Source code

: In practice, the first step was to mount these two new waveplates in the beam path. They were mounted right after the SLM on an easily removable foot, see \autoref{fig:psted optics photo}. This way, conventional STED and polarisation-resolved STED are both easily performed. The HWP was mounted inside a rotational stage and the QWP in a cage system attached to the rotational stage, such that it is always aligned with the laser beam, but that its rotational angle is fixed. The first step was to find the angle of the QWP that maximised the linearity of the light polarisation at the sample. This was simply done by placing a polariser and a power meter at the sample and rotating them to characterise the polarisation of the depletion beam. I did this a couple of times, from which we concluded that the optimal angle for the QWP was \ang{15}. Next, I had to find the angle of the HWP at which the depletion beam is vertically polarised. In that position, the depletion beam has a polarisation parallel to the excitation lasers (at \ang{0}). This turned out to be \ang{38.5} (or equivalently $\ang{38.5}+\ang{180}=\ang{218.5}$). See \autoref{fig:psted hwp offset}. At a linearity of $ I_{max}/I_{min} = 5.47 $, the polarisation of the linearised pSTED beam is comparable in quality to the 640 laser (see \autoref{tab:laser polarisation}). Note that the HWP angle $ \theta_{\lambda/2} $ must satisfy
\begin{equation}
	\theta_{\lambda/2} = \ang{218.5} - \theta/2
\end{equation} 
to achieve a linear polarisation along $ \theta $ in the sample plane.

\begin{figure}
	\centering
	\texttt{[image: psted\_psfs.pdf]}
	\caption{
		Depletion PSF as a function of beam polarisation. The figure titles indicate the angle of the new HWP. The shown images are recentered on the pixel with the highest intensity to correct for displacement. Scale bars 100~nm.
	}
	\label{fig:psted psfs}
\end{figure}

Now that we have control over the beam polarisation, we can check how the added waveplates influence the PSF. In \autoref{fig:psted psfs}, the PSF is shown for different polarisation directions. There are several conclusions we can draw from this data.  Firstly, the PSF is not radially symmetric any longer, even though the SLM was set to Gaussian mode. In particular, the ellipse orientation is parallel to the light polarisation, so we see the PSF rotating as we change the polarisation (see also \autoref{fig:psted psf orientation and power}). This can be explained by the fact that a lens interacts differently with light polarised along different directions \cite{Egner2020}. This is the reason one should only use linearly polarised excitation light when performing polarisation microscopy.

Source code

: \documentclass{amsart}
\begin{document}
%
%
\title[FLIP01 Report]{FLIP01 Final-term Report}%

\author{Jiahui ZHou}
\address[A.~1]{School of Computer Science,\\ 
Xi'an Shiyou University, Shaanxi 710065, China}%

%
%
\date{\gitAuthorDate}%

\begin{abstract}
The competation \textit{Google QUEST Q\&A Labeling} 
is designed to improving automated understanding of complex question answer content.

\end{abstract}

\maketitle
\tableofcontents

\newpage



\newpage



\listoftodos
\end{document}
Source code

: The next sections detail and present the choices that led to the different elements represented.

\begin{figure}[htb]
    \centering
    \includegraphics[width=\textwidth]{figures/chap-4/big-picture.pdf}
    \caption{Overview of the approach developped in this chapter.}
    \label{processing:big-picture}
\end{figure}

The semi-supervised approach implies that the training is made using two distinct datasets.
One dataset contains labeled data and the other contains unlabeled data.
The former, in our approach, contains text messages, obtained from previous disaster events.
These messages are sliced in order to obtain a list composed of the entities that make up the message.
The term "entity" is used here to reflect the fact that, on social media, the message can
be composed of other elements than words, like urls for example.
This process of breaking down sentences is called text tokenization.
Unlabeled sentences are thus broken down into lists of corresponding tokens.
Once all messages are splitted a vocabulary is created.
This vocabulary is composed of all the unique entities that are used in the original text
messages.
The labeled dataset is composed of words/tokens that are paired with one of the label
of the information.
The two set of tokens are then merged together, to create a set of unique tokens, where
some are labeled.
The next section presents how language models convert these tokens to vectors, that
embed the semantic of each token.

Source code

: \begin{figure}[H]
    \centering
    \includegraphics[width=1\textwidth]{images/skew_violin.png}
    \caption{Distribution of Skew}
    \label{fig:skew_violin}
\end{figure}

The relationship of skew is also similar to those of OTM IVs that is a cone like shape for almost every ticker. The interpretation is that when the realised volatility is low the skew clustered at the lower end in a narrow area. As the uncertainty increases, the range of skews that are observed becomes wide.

· · · ·

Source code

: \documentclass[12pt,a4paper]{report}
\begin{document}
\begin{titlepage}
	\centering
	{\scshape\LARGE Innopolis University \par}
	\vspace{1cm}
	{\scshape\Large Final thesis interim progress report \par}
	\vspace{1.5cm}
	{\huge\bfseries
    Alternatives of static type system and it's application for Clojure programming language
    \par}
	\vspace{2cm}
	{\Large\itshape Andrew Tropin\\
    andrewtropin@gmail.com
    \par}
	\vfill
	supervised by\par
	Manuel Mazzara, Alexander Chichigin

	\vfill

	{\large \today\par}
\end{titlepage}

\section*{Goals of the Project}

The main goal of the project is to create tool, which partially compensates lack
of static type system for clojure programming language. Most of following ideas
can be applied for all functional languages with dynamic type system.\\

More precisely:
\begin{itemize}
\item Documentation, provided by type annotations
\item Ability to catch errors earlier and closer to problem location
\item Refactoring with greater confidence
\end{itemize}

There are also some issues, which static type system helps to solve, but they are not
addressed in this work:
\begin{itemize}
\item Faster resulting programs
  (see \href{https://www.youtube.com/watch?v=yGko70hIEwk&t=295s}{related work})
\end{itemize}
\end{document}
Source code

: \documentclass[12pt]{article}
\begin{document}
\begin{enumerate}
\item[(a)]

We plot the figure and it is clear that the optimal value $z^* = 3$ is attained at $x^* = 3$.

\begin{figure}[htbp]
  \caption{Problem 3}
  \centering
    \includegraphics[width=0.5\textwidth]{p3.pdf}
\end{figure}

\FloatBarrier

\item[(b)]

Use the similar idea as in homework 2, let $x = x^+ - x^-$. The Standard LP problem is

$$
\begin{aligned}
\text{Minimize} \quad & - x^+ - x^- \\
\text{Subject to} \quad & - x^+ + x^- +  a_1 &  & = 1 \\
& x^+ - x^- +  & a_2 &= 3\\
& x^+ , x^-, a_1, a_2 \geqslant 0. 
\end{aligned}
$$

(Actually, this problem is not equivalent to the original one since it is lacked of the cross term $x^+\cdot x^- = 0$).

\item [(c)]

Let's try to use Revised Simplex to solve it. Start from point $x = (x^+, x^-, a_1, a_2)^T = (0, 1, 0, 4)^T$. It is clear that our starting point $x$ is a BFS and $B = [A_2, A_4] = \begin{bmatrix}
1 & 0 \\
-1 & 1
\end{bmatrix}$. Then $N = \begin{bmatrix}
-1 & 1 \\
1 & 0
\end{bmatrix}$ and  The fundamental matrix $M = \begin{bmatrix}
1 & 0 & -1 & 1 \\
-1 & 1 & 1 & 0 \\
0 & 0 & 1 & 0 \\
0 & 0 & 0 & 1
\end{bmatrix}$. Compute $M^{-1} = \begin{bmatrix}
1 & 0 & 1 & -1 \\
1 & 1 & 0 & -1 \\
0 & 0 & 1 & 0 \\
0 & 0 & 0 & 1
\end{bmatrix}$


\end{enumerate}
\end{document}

· · · ·

Task description: Wherever the string "unique" appears in a line of the records above, copy that line.

Written solution:
This vocabulary is composed of all the unique entities that are used in the original text
The two set of tokens are then merged together, to create a set of unique tokens, where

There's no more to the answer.